(Saved entries)
# # #

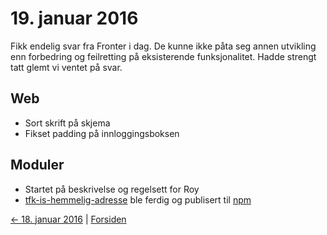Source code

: # 19. januar 2016

Fikk endelig svar fra Fronter i dag. De kunne ikke påta seg annen utvikling enn forbedring og feilretting på eksisterende funksjonalitet.
Hadde strengt tatt glemt vi ventet på svar.

## Web
- Sort skrift på skjema
- Fikset padding på innloggingsboksen

## Moduler
- Startet på beskrivelse og regelsett for Roy
- [tfk-is-hemmelig-adresse](https://github.com/telemark/tfk-is-hemmelig-adresse) ble ferdig og publisert til [npm](https://www.npmjs.com/package/tfk-is-hemmelig-adresse)

[<- 18. januar 2016](2016-01-18.md)  |  [Forsiden](../index.md)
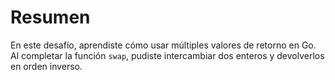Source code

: # Resumen

En este desafío, aprendiste cómo usar múltiples valores de retorno en Go. Al completar la función `swap`, pudiste intercambiar dos enteros y devolverlos en orden inverso.
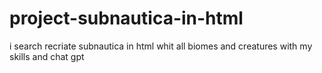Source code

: # project-subnautica-in-html
i search recriate subnautica in html whit all biomes and creatures with my skills and chat gpt

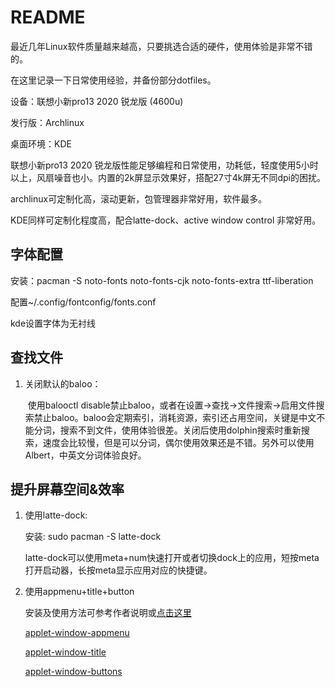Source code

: # README

最近几年Linux软件质量越来越高，只要挑选合适的硬件，使用体验是非常不错的。

在这里记录一下日常使用经验，并备份部分dotfiles。

设备：联想小新pro13 2020 锐龙版 (4600u)

发行版：Archlinux

桌面环境：KDE

联想小新pro13 2020 锐龙版性能足够编程和日常使用，功耗低，轻度使用5小时以上，风扇噪音也小。内置的2k屏显示效果好，搭配27寸4k屏无不同dpi的困扰。

archlinux可定制化高，滚动更新，包管理器非常好用，软件最多。

KDE同样可定制化程度高，配合latte-dock、active window control 非常好用。



## 字体配置

安装：pacman -S noto-fonts noto-fonts-cjk noto-fonts-extra ttf-liberation

配置~/.config/fontconfig/fonts.conf

kde设置字体为无衬线 

## 查找文件

1. 关闭默认的baloo：

   ​	使用balooctl disable禁止baloo，或者在设置->查找->文件搜索->启用文件搜索禁止baloo。baloo会定期索引，消耗资源，索引还占用空间，关键是中文不能分词，搜索不到文件，使用体验很差。关闭后使用dolphin搜索时重新搜索，速度会比较慢，但是可以分词，偶尔使用效果还是不错。另外可以使用Albert，中英文分词体验良好。

## 提升屏幕空间&效率

1. 使用latte-dock:

   安装: sudo pacman -S latte-dock

   latte-dock可以使用meta+num快速打开或者切换dock上的应用，短按meta打开启动器，长按meta显示应用对应的快捷键。

 2. 使用appmenu+title+button

    安装及使用方法可参考作者说明或[点击这里](https://impressionyang.gitee.io/2020/02/29/unity-style-applet/#applet-window-title)

    [applet-window-appmenu](https://github.com/psifidotos/applet-window-appmenu)

     [applet-window-title](https://github.com/psifidotos/applet-window-title)

    [applet-window-buttons](https://github.com/psifidotos/applet-window-buttons)

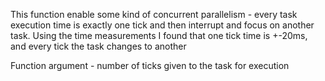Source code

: This function enable some kind of concurrent parallelism - every task execution time is exactly one tick and then interrupt and focus on another task. Using the time measurements I found that one tick time is +-20ms, and every tick the task changes to another

Function argument - number of ticks given to the task for execution 

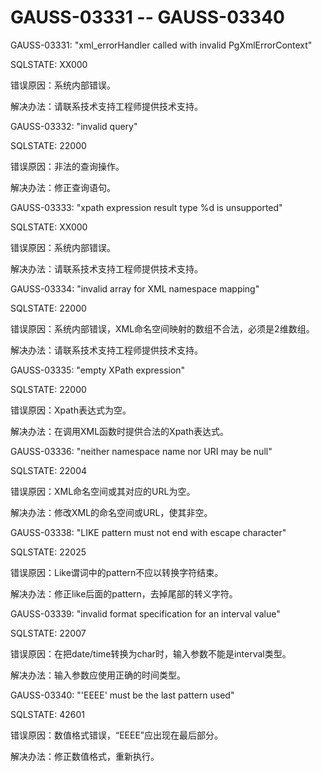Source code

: # GAUSS-03331 -- GAUSS-03340<a name="ZH-CN_TOPIC_0302073385"></a>

GAUSS-03331: "xml\_errorHandler called with invalid PgXmlErrorContext"

SQLSTATE: XX000

错误原因：系统内部错误。

解决办法：请联系技术支持工程师提供技术支持。

GAUSS-03332: "invalid query"

SQLSTATE: 22000

错误原因：非法的查询操作。

解决办法：修正查询语句。

GAUSS-03333: "xpath expression result type %d is unsupported"

SQLSTATE: XX000

错误原因：系统内部错误。

解决办法：请联系技术支持工程师提供技术支持。

GAUSS-03334: "invalid array for XML namespace mapping"

SQLSTATE: 22000

错误原因：系统内部错误，XML命名空间映射的数组不合法，必须是2维数组。

解决办法：请联系技术支持工程师提供技术支持。

GAUSS-03335: "empty XPath expression"

SQLSTATE: 22000

错误原因：Xpath表达式为空。

解决办法：在调用XML函数时提供合法的Xpath表达式。

GAUSS-03336: "neither namespace name nor URI may be null"

SQLSTATE: 22004

错误原因：XML命名空间或其对应的URL为空。

解决办法：修改XML的命名空间或URL，使其非空。

GAUSS-03338: "LIKE pattern must not end with escape character"

SQLSTATE: 22025

错误原因：Like谓词中的pattern不应以转换字符结束。

解决办法：修正like后面的pattern，去掉尾部的转义字符。

GAUSS-03339: "invalid format specification for an interval value"

SQLSTATE: 22007

错误原因：在把date/time转换为char时，输入参数不能是interval类型。

解决办法：输入参数应使用正确的时间类型。

GAUSS-03340: "'EEEE' must be the last pattern used"

SQLSTATE: 42601

错误原因：数值格式错误，“EEEE”应出现在最后部分。

解决办法：修正数值格式，重新执行。

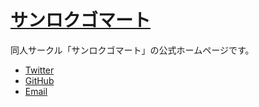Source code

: # [サンロクゴマート](https://sanrokugomaato.github.io)

同人サークル「サンロクゴマート」の公式ホームページです。

- [Twitter](https://twitter.com/sanrokugomaato)
- [GitHub](https://github.com/sanrokugomaato)
- [Email](mailto:sanrokugomaato@gmail.com)
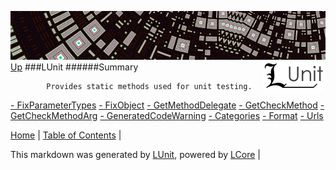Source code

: ![](../Content/LUnit-banner-small.png "")
[<img style="float: right;" src="../Content/LUnit-logo-small.png">](../../README.md)
[Up](../LUnit.md)
###LUnit
######Summary

            Provides static methods used for unit testing.
            
[ - FixParameterTypes](LUnit_FixParameterTypes.md)
[ - FixObject](LUnit_FixObject.md)
[ - GetMethodDelegate](LUnit_GetMethodDelegate.md)
[ - GetCheckMethod](LUnit_GetCheckMethod.md)
[ - GetCheckMethodArg](LUnit_GetCheckMethodArg.md)
[ - GeneratedCodeWarning](LUnit_GeneratedCodeWarning.md)
[ - Categories](LUnit_Categories.md)
[ - Format](LUnit_Format.md)
[ - Urls](LUnit_Urls.md)

[Home](../../README.md) | [Table of Contents](../../TableOfContents.md) | 


This markdown was generated by [LUnit](https://github.com/CodeSingularity/LUnit), powered by [LCore](https://github.com/CodeSingularity/LCore) | 

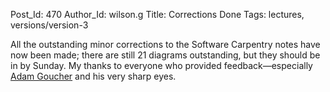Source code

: Post_Id: 470
Author_Id: wilson.g
Title: Corrections Done
Tags: lectures, versions/version-3

<p>All the outstanding minor corrections to the Software Carpentry notes have now been made; there are still 21 diagrams outstanding, but they should be in by Sunday.  My thanks to everyone who provided feedback&mdash;especially <a href="http://www.ninjatactics.com">Adam Goucher</a> and his very sharp eyes.</p>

# # #

Instructions to follow:
Since the pictures are not wanted, copy only the text of the records above, exactly.

Solution to the problem:
Source code

: # 19. januar 2016

Fikk endelig svar fra Fronter i dag. De kunne ikke påta seg annen utvikling enn forbedring og feilretting på eksisterende funksjonalitet.
Hadde strengt tatt glemt vi ventet på svar.

## Web
- Sort skrift på skjema
- Fikset padding på innloggingsboksen

## Moduler
- Startet på beskrivelse og regelsett for Roy
- [tfk-is-hemmelig-adresse](https://github.com/telemark/tfk-is-hemmelig-adresse) ble ferdig og publisert til [npm](https://www.npmjs.com/package/tfk-is-hemmelig-adresse)

[<- 18. januar 2016](2016-01-18.md)  |  [Forsiden](../index.md)
Source code

: # Resumen

En este desafío, aprendiste cómo usar múltiples valores de retorno en Go. Al completar la función `swap`, pudiste intercambiar dos enteros y devolverlos en orden inverso.
Source code

: # project-subnautica-in-html
i search recriate subnautica in html whit all biomes and creatures with my skills and chat gpt

Source code

: # README

最近几年Linux软件质量越来越高，只要挑选合适的硬件，使用体验是非常不错的。

在这里记录一下日常使用经验，并备份部分dotfiles。

设备：联想小新pro13 2020 锐龙版 (4600u)

发行版：Archlinux

桌面环境：KDE

联想小新pro13 2020 锐龙版性能足够编程和日常使用，功耗低，轻度使用5小时以上，风扇噪音也小。内置的2k屏显示效果好，搭配27寸4k屏无不同dpi的困扰。

archlinux可定制化高，滚动更新，包管理器非常好用，软件最多。

KDE同样可定制化程度高，配合latte-dock、active window control 非常好用。



## 字体配置

安装：pacman -S noto-fonts noto-fonts-cjk noto-fonts-extra ttf-liberation

配置~/.config/fontconfig/fonts.conf

kde设置字体为无衬线 

## 查找文件

1. 关闭默认的baloo：

   ​	使用balooctl disable禁止baloo，或者在设置->查找->文件搜索->启用文件搜索禁止baloo。baloo会定期索引，消耗资源，索引还占用空间，关键是中文不能分词，搜索不到文件，使用体验很差。关闭后使用dolphin搜索时重新搜索，速度会比较慢，但是可以分词，偶尔使用效果还是不错。另外可以使用Albert，中英文分词体验良好。

## 提升屏幕空间&效率

1. 使用latte-dock:

   安装: sudo pacman -S latte-dock

   latte-dock可以使用meta+num快速打开或者切换dock上的应用，短按meta打开启动器，长按meta显示应用对应的快捷键。

 2. 使用appmenu+title+button

    安装及使用方法可参考作者说明或[点击这里](https://impressionyang.gitee.io/2020/02/29/unity-style-applet/#applet-window-title)

    [applet-window-appmenu](https://github.com/psifidotos/applet-window-appmenu)

     [applet-window-title](https://github.com/psifidotos/applet-window-title)

    [applet-window-buttons](https://github.com/psifidotos/applet-window-buttons)

Source code

: This function enable some kind of concurrent parallelism - every task execution time is exactly one tick and then interrupt and focus on another task. Using the time measurements I found that one tick time is +-20ms, and every tick the task changes to another

Function argument - number of ticks given to the task for execution 

Source code

: # GAUSS-03331 -- GAUSS-03340<a name="ZH-CN_TOPIC_0302073385"></a>

GAUSS-03331: "xml\_errorHandler called with invalid PgXmlErrorContext"

SQLSTATE: XX000

错误原因：系统内部错误。

解决办法：请联系技术支持工程师提供技术支持。

GAUSS-03332: "invalid query"

SQLSTATE: 22000

错误原因：非法的查询操作。

解决办法：修正查询语句。

GAUSS-03333: "xpath expression result type %d is unsupported"

SQLSTATE: XX000

错误原因：系统内部错误。

解决办法：请联系技术支持工程师提供技术支持。

GAUSS-03334: "invalid array for XML namespace mapping"

SQLSTATE: 22000

错误原因：系统内部错误，XML命名空间映射的数组不合法，必须是2维数组。

解决办法：请联系技术支持工程师提供技术支持。

GAUSS-03335: "empty XPath expression"

SQLSTATE: 22000

错误原因：Xpath表达式为空。

解决办法：在调用XML函数时提供合法的Xpath表达式。

GAUSS-03336: "neither namespace name nor URI may be null"

SQLSTATE: 22004

错误原因：XML命名空间或其对应的URL为空。

解决办法：修改XML的命名空间或URL，使其非空。

GAUSS-03338: "LIKE pattern must not end with escape character"

SQLSTATE: 22025

错误原因：Like谓词中的pattern不应以转换字符结束。

解决办法：修正like后面的pattern，去掉尾部的转义字符。

GAUSS-03339: "invalid format specification for an interval value"

SQLSTATE: 22007

错误原因：在把date/time转换为char时，输入参数不能是interval类型。

解决办法：输入参数应使用正确的时间类型。

GAUSS-03340: "'EEEE' must be the last pattern used"

SQLSTATE: 42601

错误原因：数值格式错误，“EEEE”应出现在最后部分。

解决办法：修正数值格式，重新执行。

Source code

: # [サンロクゴマート](https://sanrokugomaato.github.io)

同人サークル「サンロクゴマート」の公式ホームページです。

- [Twitter](https://twitter.com/sanrokugomaato)
- [GitHub](https://github.com/sanrokugomaato)
- [Email](mailto:sanrokugomaato@gmail.com)
Source code

: ![](../Content/LUnit-banner-small.png "")
[<img style="float: right;" src="../Content/LUnit-logo-small.png">](../../README.md)
[Up](../LUnit.md)
###LUnit
######Summary

            Provides static methods used for unit testing.
            
[ - FixParameterTypes](LUnit_FixParameterTypes.md)
[ - FixObject](LUnit_FixObject.md)
[ - GetMethodDelegate](LUnit_GetMethodDelegate.md)
[ - GetCheckMethod](LUnit_GetCheckMethod.md)
[ - GetCheckMethodArg](LUnit_GetCheckMethodArg.md)
[ - GeneratedCodeWarning](LUnit_GeneratedCodeWarning.md)
[ - Categories](LUnit_Categories.md)
[ - Format](LUnit_Format.md)
[ - Urls](LUnit_Urls.md)

[Home](../../README.md) | [Table of Contents](../../TableOfContents.md) | 


This markdown was generated by [LUnit](https://github.com/CodeSingularity/LUnit), powered by [LCore](https://github.com/CodeSingularity/LCore) | 

Source code

: Post_Id: 470
Author_Id: wilson.g
Title: Corrections Done
Tags: lectures, versions/version-3

<p>All the outstanding minor corrections to the Software Carpentry notes have now been made; there are still 21 diagrams outstanding, but they should be in by Sunday.  My thanks to everyone who provided feedback&mdash;especially <a href="http://www.ninjatactics.com">Adam Goucher</a> and his very sharp eyes.</p>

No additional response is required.